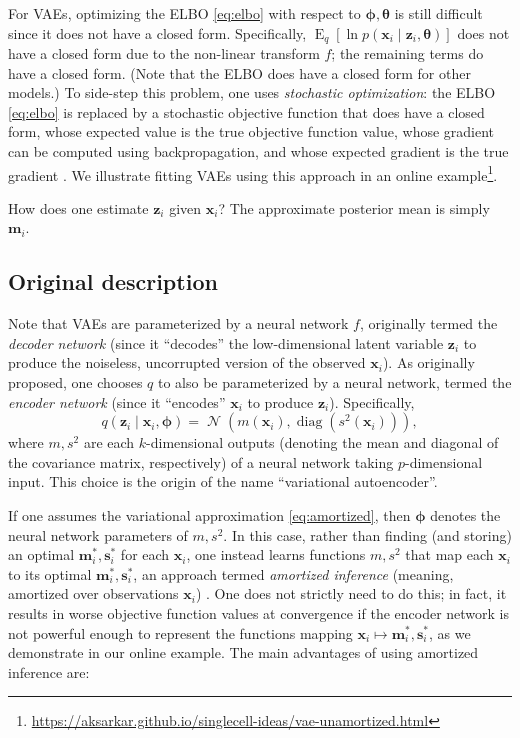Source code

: \documentclass[reqno,11pt]{amsart}
\DeclareMathOperator\diag{diag}
\DeclareMathOperator\E{E}
\DeclareMathOperator\N{\mathcal{N}}
\newcommand\vm{\mathbf{m}}
\newcommand\vphi{\boldsymbol{\phi}}
\newcommand\vs{\mathbf{s}}
\newcommand\vtheta{\boldsymbol{\theta}}
\newcommand\vx{\mathbf{x}}
\newcommand\vz{\mathbf{z}}
\begin{document}
For VAEs, optimizing the ELBO \eqref{eq:elbo} with respect to $\vphi, \vtheta$
is still difficult since it does not have a closed form. Specifically,
$\E_q[\ln p(\vx_i \mid \vz_i, \vtheta)]$ does not have a closed form due to the
non-linear transform $f$; the remaining terms do have a closed form. (Note that
the ELBO does have a closed form for other models.) To side-step this problem,
one uses \emph{stochastic optimization}: the ELBO \eqref{eq:elbo} is replaced
by a stochastic objective function that does have a closed form, whose expected
value is the true objective function value, whose gradient can be computed
using backpropagation, and whose expected gradient is the true gradient
\cite{DBLP:journals/corr/KingmaW13}. We illustrate fitting VAEs using this
approach in an online
example\footnote{\url{https://aksarkar.github.io/singlecell-ideas/vae-unamortized.html}}.

How does one estimate $\vz_i$ given $\vx_i$? The approximate posterior mean is
simply $\vm_i$.

\subsection{Original description}

Note that VAEs are parameterized by a neural network $f$, originally termed the
\emph{decoder network} (since it ``decodes'' the low-dimensional latent
variable $\vz_i$ to produce the noiseless, uncorrupted version of the observed
$\vx_i$). As originally proposed, one chooses $q$ to also be parameterized by a
neural network, termed the \emph{encoder network} (since it ``encodes'' $\vx_i$
to produce $\vz_i$). Specifically,
%
\begin{equation}
  q(\vz_i \mid \vx_i, \vphi) = \N(m(\vx_i), \diag(s^2(\vx_i))),
  \label{eq:amortized}
\end{equation}
%
where $m, s^2$ are each $k$-dimensional outputs (denoting the mean and diagonal
of the covariance matrix, respectively) of a neural network taking
$p$-dimensional input. This choice is the origin of the name ``variational
autoencoder''.

If one assumes the variational approximation \eqref{eq:amortized}, then $\vphi$
denotes the neural network parameters of $m, s^2$. In this case, rather than
finding (and storing) an optimal $\vm_i^*, \vs_i^*$ for each $\vx_i$, one
instead learns functions $m, s^2$ that map each $\vx_i$ to its optimal
$\vm_i^*, \vs_i^*$, an approach termed \emph{amortized inference} (meaning,
amortized over observations $\vx_i$) \cite{Gershman2014}. One does not strictly
need to do this; in fact, it results in worse objective function values at
convergence if the encoder network is not powerful enough to represent the
functions mapping $\vx_i \mapsto \vm_i^*, \vs_i^*$, as we demonstrate in our
online example. The main advantages of using amortized inference are:
\end{document}
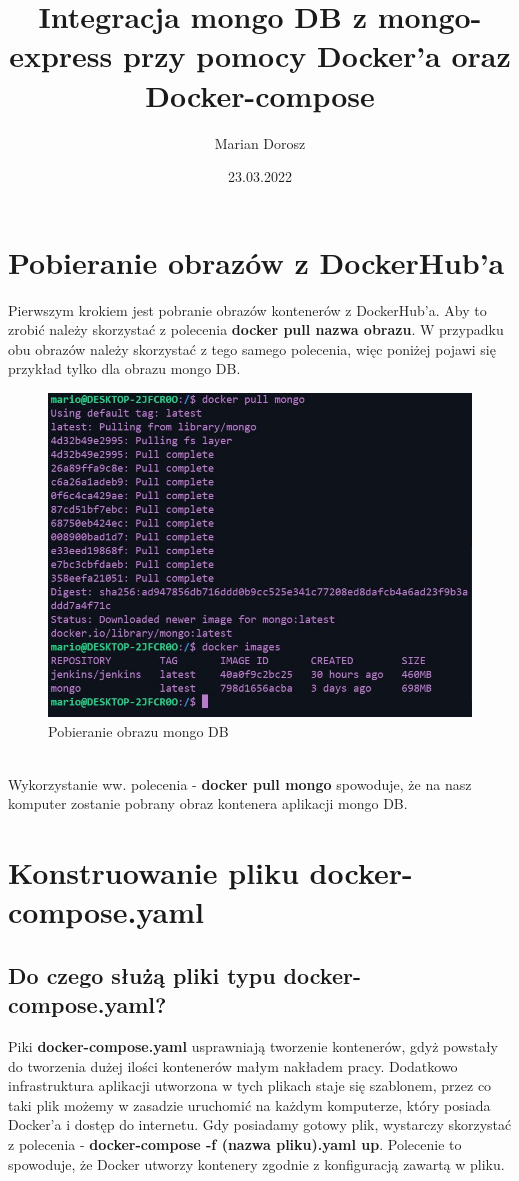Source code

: \documentclass[12pt, a4paper]{article}
\title{Integracja mongo DB z mongo-express przy pomocy Docker'a oraz Docker-compose}
\author{Marian Dorosz}
\date{23.03.2022}
\begin{document}
\maketitle
\newpage

\tableofcontents
\newpage

\listoffigures
\newpage

\section{Pobieranie obrazów z DockerHub'a}
    Pierwszym krokiem jest pobranie obrazów kontenerów z DockerHub'a. Aby to zrobić należy skorzystać z polecenia \textbf{docker pull nazwa obrazu}. W przypadku obu obrazów należy skorzystać z tego samego polecenia, więc poniżej pojawi się przykład tylko dla obrazu mongo DB.
    \begin{figure}[!h]
        \centering
        \includegraphics[width=\textwidth]{docker_pull_mongoDB.JPG}
        \caption{Pobieranie obrazu mongo DB}
        \label{fig:pobieranie_mongoDB}
    \end{figure}
    \\
    Wykorzystanie ww. polecenia - \textbf{docker pull mongo} spowoduje, że na nasz komputer zostanie pobrany obraz kontenera aplikacji mongo DB. 
    
\section{Konstruowanie pliku docker-compose.yaml}
    \subsection{Do czego służą pliki typu docker-compose.yaml?}
        Piki \textbf{docker-compose.yaml} usprawniają tworzenie kontenerów, gdyż powstały do tworzenia dużej ilości kontenerów małym nakładem pracy. Dodatkowo infrastruktura aplikacji utworzona w tych plikach staje się szablonem, przez co taki plik możemy w zasadzie uruchomić na każdym komputerze, który posiada Docker'a i dostęp do internetu. Gdy posiadamy gotowy plik, wystarczy skorzystać z polecenia - \textbf{docker-compose -f (nazwa pliku).yaml up}. Polecenie to spowoduje, że Docker utworzy kontenery zgodnie z konfiguracją zawartą w pliku.  
\end{document}
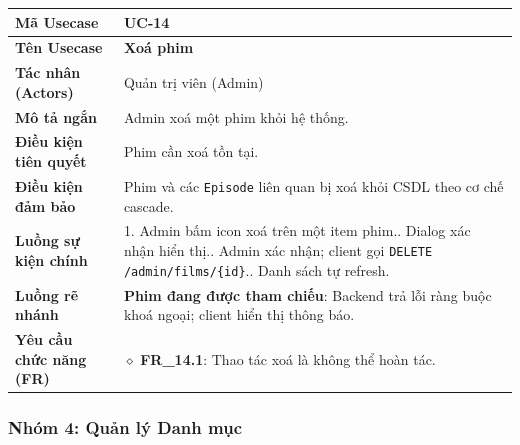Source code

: \begin{table}[H]
\renewcommand{\arraystretch}{1.3}
\centering
\begin{tabularx}{\textwidth}{|p{4.5cm}|X|}
\hline
\cellcolor{gray!15}\bfseries Mã Usecase & \textbf{UC-14} \\ \hline
\cellcolor{gray!15}\bfseries Tên Usecase & \textbf{Xoá phim} \\ \hline
\cellcolor{gray!15}\bfseries Tác nhân (Actors) & Quản trị viên (Admin) \\ \hline
\cellcolor{gray!15}\bfseries Mô tả ngắn & Admin xoá một phim khỏi hệ thống. \\ \hline
\cellcolor{gray!15}\bfseries Điều kiện tiên quyết & Phim cần xoá tồn tại. \\ \hline
\cellcolor{gray!15}\bfseries Điều kiện đảm bảo & Phim và các \texttt{Episode} liên quan bị xoá khỏi CSDL theo cơ chế cascade. \\ \hline
\cellcolor{gray!15}\bfseries Luồng sự kiện chính & 1. Admin bấm icon xoá trên một item phim.\newline 2. Dialog xác nhận hiển thị.\newline 3. Admin xác nhận; client gọi \texttt{DELETE /admin/films/\{id\}}.\newline 4. Danh sách tự refresh. \\ \hline
\cellcolor{gray!15}\bfseries Luồng rẽ nhánh & \textbf{Phim đang được tham chiếu}: Backend trả lỗi ràng buộc khoá ngoại; client hiển thị thông báo. \\ \hline
\cellcolor{gray!15}\bfseries Yêu cầu chức năng (FR) & $\diamond$ \textbf{FR\_14.1}: Thao tác xoá là không thể hoàn tác. \\ \hline
\end{tabularx}
\end{table}


\subsubsection*{Nhóm 4: Quản lý Danh mục}


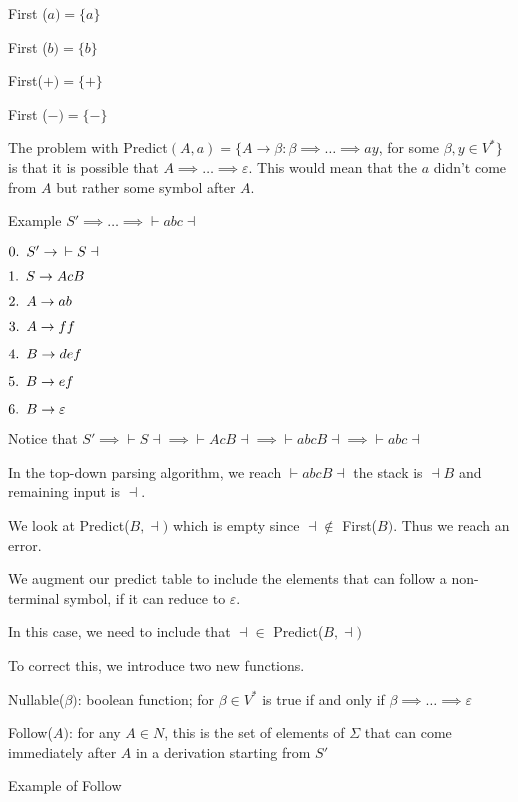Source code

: \documentclass{article}
\begin{document}
First (\(a) = \{a\}\)

First (\(b) = \{b\}\)

First(\(+) = \{+\}\)

First (\(-) = \{-\}\)

The problem with
Predict\((A,a) = \{A \to \beta: \beta \implies \ldots \implies ay\), for
some \(\beta, y \in V^*\}\) is that it is possible that
\(A \implies \ldots \implies \varepsilon\). This would mean that the
\(a\) didn't come from \(A\) but rather some symbol after \(A\).

Example \(S' \implies \ldots \implies \vdash abc \dashv\)

\(0. \mkern9mu S' \to \mkern9mu \vdash S \dashv\)

\(1. \mkern9mu S \to AcB\)

\(2.\mkern9mu  A \to ab\)

\(3.\mkern9mu  A \to ff\)

\(4.\mkern9mu  B \to def\)

\(5. \mkern9mu B \to ef\)

\(6. \mkern9mu B \to \varepsilon\)

Notice that
\(S' \implies \vdash S \dashv \implies \vdash AcB \dashv \implies \vdash abcB \dashv \implies \vdash abc \dashv\)

In the top-down parsing algorithm, we reach \(\vdash abcB \dashv\) the
stack is \(\dashv B\) and remaining input is \(\dashv\).

We look at Predict(\(B, \dashv)\) which is empty since
\(\dashv \not \in\) First(\(B)\). Thus we reach an error.

We augment our predict table to include the elements that can follow a
non-terminal symbol, if it can reduce to \(\varepsilon\).

In this case, we need to include that \(\dashv \in\)
Predict(\(B, \dashv)\)

To correct this, we introduce two new functions.

Nullable(\(\beta)\): boolean function; for \(\beta \in V^*\) is true if
and only if \(\beta \implies \ldots \implies \varepsilon\)

Follow(\(A)\): for any \(A \in N\), this is the set of elements of
\(\Sigma\) that can come immediately after \(A\) in a derivation
starting from \(S'\)


Example of Follow
\end{document}
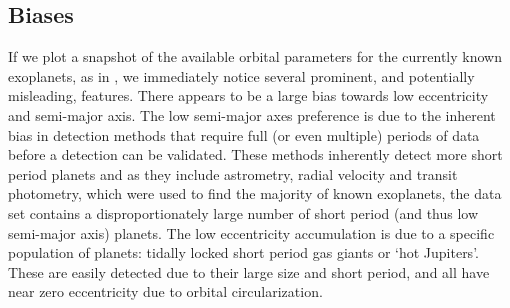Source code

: \subsection{Biases}\label{sec:biases}
If we plot a snapshot of the available orbital parameters for the currently known exoplanets, as in , we immediately notice several prominent, and potentially misleading, features.  There appears to be a large bias towards low eccentricity and semi-major axis.   The low semi-major axes preference is due to the inherent bias in detection methods that require full (or even multiple) periods of data before a detection can be validated.  These methods inherently detect more short period planets and as they include astrometry, radial velocity and transit photometry, which were used to find the majority of known exoplanets, the data set contains a disproportionately large number of short period (and thus low semi-major axis) planets.  The low eccentricity accumulation is due to a specific population of planets: tidally locked short period gas giants  or `hot Jupiters'.  These are easily detected due to their large size and short period, and all have near zero eccentricity due to orbital circularization.

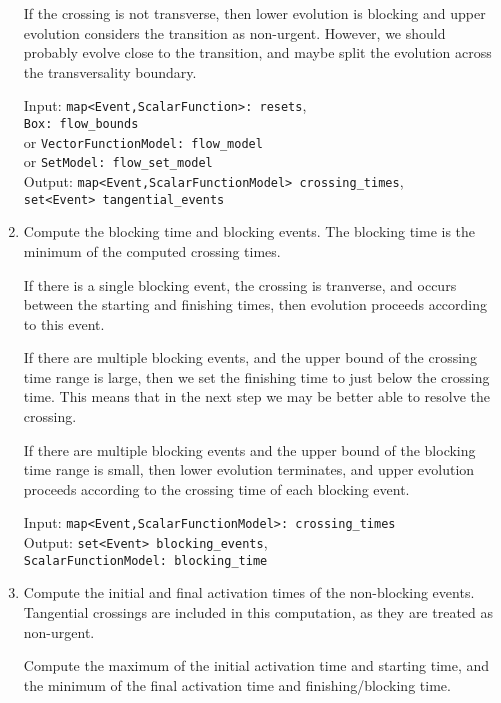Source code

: \documentclass[english,a4paper]{article}
\theoremstyle{theorem}
\theoremstyle{definition}
\theoremstyle{remark}
\begin{document}
\begin{enumerate}
If the crossing is not transverse, then lower evolution is blocking
and upper evolution considers the transition as non-urgent. However,
we should probably evolve close to the transition, and maybe split
the evolution across the transversality boundary.

\begin{tabbing}
Input: \= \texttt{map<Event,ScalarFunction>:\ resets}, \\
       \> \texttt{Box:\ flow\_bounds} \\
       \> \quad or \texttt{VectorFunctionModel:\ flow\_model} \\
       \> \quad or \texttt{SetModel:\ flow\_set\_model} \\
Output: \= \texttt{map<Event,ScalarFunctionModel>\ crossing\_times}, \\
        \> \texttt{set<Event>\ tangential\_events}
\end{tabbing}

\item Compute the blocking time and blocking events. The blocking time is
the minimum of the computed crossing times.

If there is a single  blocking event, the crossing is tranverse, and
occurs between the starting and finishing times, then evolution
proceeds according to this event.

If there are multiple blocking events, and the upper bound of the
crossing time range is large, then we set the finishing time to
just below the crossing time. This means that in the next step
we may be better able to resolve the crossing.

If there are multiple blocking events and the upper bound of the
blocking time range is small, then lower evolution terminates, and
upper evolution proceeds according to the crossing time of each
blocking event.

\begin{tabbing}
Input: \= \texttt{map<Event,ScalarFunctionModel>:\ crossing\_times} \\
Output: \= \texttt{set<Event>\ blocking\_events}, \\
        \> \texttt{ScalarFunctionModel:\ blocking\_time}
\end{tabbing}

\item Compute the initial and final activation times of the non-blocking
events. Tangential crossings are included in this computation,
as they are treated as non-urgent.

Compute the maximum of the initial activation time and starting time,
and the minimum of the final activation time and finishing/blocking
time.


\end{enumerate}
\end{document}
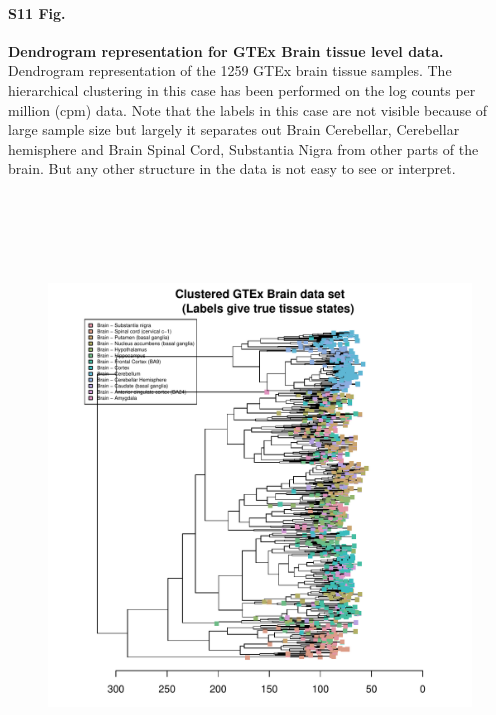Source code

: \documentclass[10pt,letterpaper]{article}
\begin{document}
\paragraph*{S11 Fig.}

\label{figS11}
{\bf Dendrogram representation for GTEx Brain tissue level data.} Dendrogram representation of the 1259 GTEx brain tissue samples.
The hierarchical clustering in this case has been performed on the log counts per million (cpm) data.
Note that the labels in this case are not visible because of large sample size but largely it separates out
Brain Cerebellar, Cerebellar hemisphere  and Brain Spinal Cord, Substantia Nigra from other parts of the brain. But any other structure in the data is not easy to see or interpret.
\begin{figure}[ht]
\centering
\includegraphics[height=6.3in, width=6in]{../../plots/dendextend_gtex_brain.pdf}
\end{figure}
\end{document}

************

YOUR INSTRUCTIONS: Give the number, and nothing else, of lines in the listing above that include the word "after".

YOUR SOLUTION: 2